Southwest stock has been a highflier since late 2013 thanks to depressed fuel prices, and LUV stock is up about 288% since January 2013.
So far this year, LUV’s gains have been more tempered — up only 3.5% year-to-date — but it’s trading up more than 7% in Thursday’s afternoon session after reporting third-quarter earnings. And while its Southwest’s earnings were impressive, don’t be lulled into a false sense of security with LUV stock.
Rundown on Southwest Earnings
LUV stock was trading up more than 7% in Thursday’s afternoon session after reporting third-quarter adjusted net income of $623 million, or 94 cents per diluted share, above analyst estimates of 92 cents, according to Capital IQ figures.
Those earnings are nearly double the 55 cents per share reported in the same quarter last year, a meaty gain many airlines have been welcoming thanks to plummeting jet fuel costs combined with increasingly efficient engines.
But Southwest also drew a substantial increase in its operating revenue, which increased 10.8% year-over-year to $5.31 billion, above the Street mark of $5.11 billion. The Dallas-based airliner wowed investors with its robust 20.3% operating margins, drawing a record $1 billion in net income, excluding special items.
For the fourth quarter, Southwest estimates fuel costs of $2.05 to $2.10 per gallon, well below the average cost of $2.62 in the fourth quarter of last year, indicating sustained improvement in earnings for the near-term at least.
Southwest is making strides toward international expansion as it launched eight new markets in August alone, including a new customs station at its Houston hub, servicing Costa Rica, Mexico City, Puerto Vallarta, Cabos and Belize.
For shareholders, LUV stock returned $180 million in dividends and repurchased $1.2 billion in stock so far this year.

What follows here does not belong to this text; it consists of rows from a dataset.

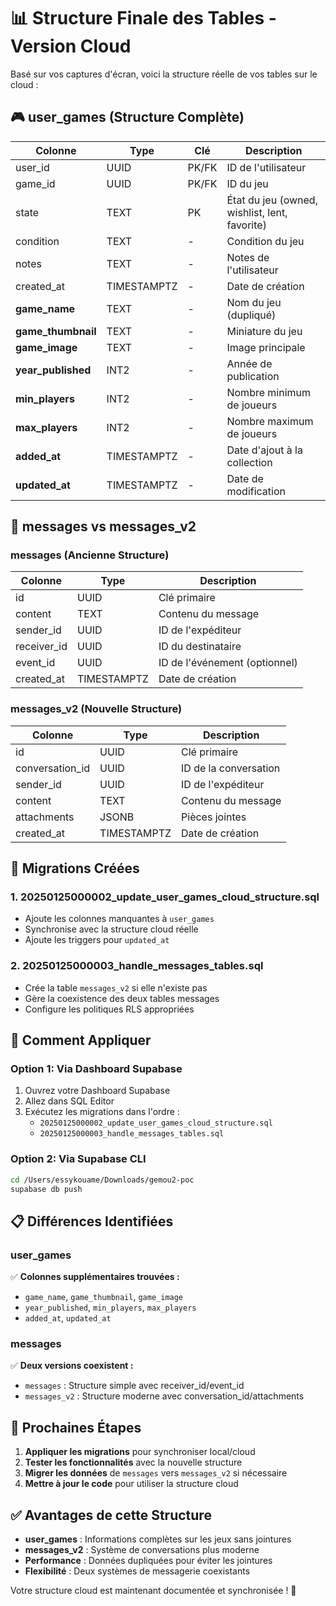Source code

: # 📊 Structure Finale des Tables - Version Cloud

Basé sur vos captures d'écran, voici la structure réelle de vos tables sur le cloud :

## 🎮 **user_games** (Structure Complète)

| Colonne | Type | Clé | Description |
|---------|------|-----|-------------|
| user_id | UUID | PK/FK | ID de l'utilisateur |
| game_id | UUID | PK/FK | ID du jeu |
| state | TEXT | PK | État du jeu (owned, wishlist, lent, favorite) |
| condition | TEXT | - | Condition du jeu |
| notes | TEXT | - | Notes de l'utilisateur |
| created_at | TIMESTAMPTZ | - | Date de création |
| **game_name** | TEXT | - | Nom du jeu (dupliqué) |
| **game_thumbnail** | TEXT | - | Miniature du jeu |
| **game_image** | TEXT | - | Image principale |
| **year_published** | INT2 | - | Année de publication |
| **min_players** | INT2 | - | Nombre minimum de joueurs |
| **max_players** | INT2 | - | Nombre maximum de joueurs |
| **added_at** | TIMESTAMPTZ | - | Date d'ajout à la collection |
| **updated_at** | TIMESTAMPTZ | - | Date de modification |

## 💬 **messages** vs **messages_v2**

### **messages** (Ancienne Structure)
| Colonne | Type | Description |
|---------|------|-------------|
| id | UUID | Clé primaire |
| content | TEXT | Contenu du message |
| sender_id | UUID | ID de l'expéditeur |
| receiver_id | UUID | ID du destinataire |
| event_id | UUID | ID de l'événement (optionnel) |
| created_at | TIMESTAMPTZ | Date de création |

### **messages_v2** (Nouvelle Structure)
| Colonne | Type | Description |
|---------|------|-------------|
| id | UUID | Clé primaire |
| conversation_id | UUID | ID de la conversation |
| sender_id | UUID | ID de l'expéditeur |
| content | TEXT | Contenu du message |
| attachments | JSONB | Pièces jointes |
| created_at | TIMESTAMPTZ | Date de création |

## 🔧 Migrations Créées

### 1. **20250125000002_update_user_games_cloud_structure.sql**
- Ajoute les colonnes manquantes à `user_games`
- Synchronise avec la structure cloud réelle
- Ajoute les triggers pour `updated_at`

### 2. **20250125000003_handle_messages_tables.sql**
- Crée la table `messages_v2` si elle n'existe pas
- Gère la coexistence des deux tables messages
- Configure les politiques RLS appropriées

## 🚀 Comment Appliquer

### Option 1: Via Dashboard Supabase
1. Ouvrez votre Dashboard Supabase
2. Allez dans SQL Editor
3. Exécutez les migrations dans l'ordre :
   - `20250125000002_update_user_games_cloud_structure.sql`
   - `20250125000003_handle_messages_tables.sql`

### Option 2: Via Supabase CLI
```bash
cd /Users/essykouame/Downloads/gemou2-poc
supabase db push
```

## 📋 Différences Identifiées

### user_games
✅ **Colonnes supplémentaires trouvées :**
- `game_name`, `game_thumbnail`, `game_image`
- `year_published`, `min_players`, `max_players`
- `added_at`, `updated_at`

### messages
✅ **Deux versions coexistent :**
- `messages` : Structure simple avec receiver_id/event_id
- `messages_v2` : Structure moderne avec conversation_id/attachments

## 🎯 Prochaines Étapes

1. **Appliquer les migrations** pour synchroniser local/cloud
2. **Tester les fonctionnalités** avec la nouvelle structure
3. **Migrer les données** de `messages` vers `messages_v2` si nécessaire
4. **Mettre à jour le code** pour utiliser la structure cloud

## ✅ Avantages de cette Structure

- **user_games** : Informations complètes sur les jeux sans jointures
- **messages_v2** : Système de conversations plus moderne
- **Performance** : Données dupliquées pour éviter les jointures
- **Flexibilité** : Deux systèmes de messagerie coexistants

Votre structure cloud est maintenant documentée et synchronisée ! 🎉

It recently raised its quarterly dividend to about 7 cents per share. And Southwest has a comfortable pile of cash, with cash and short-term investments totaling $3.1 billion at the end of the third quarter and free cash flow of $1.6 billion so far this year.
Bottom Line on LUV Stock
While trends in the airline industry are indeed positive, investors should remain on guard for risks in commodities trends that are beyond the airlines’ control. Crude oil futures, trading near $46 per barrel in Thursday’s session, are down 42% the past year, and many analysts believe prices will remain low for quite awhile.
But low crude oil prices are not a certainty; in fact, crude oil was trading up 1.6% Thursday.
Trading at 19 times earnings, Southwest is among the more expensive airline stocks to buy right now. Compare that to other top airline valuations: Delta Air Lines (DAL) with 14.6, United Continental Holdings (UAL) with 8 and American Airlines (AAL) with 7.9.
Indeed, Southwest’s earnings show the company is healthy and thriving airline, but LUV stock is simply not a bargain right now … especially amid an uncertain future when it comes to jet fuel costs.
As of this writing, Rebecca McClay did not hold a position in any of the aforementioned securities.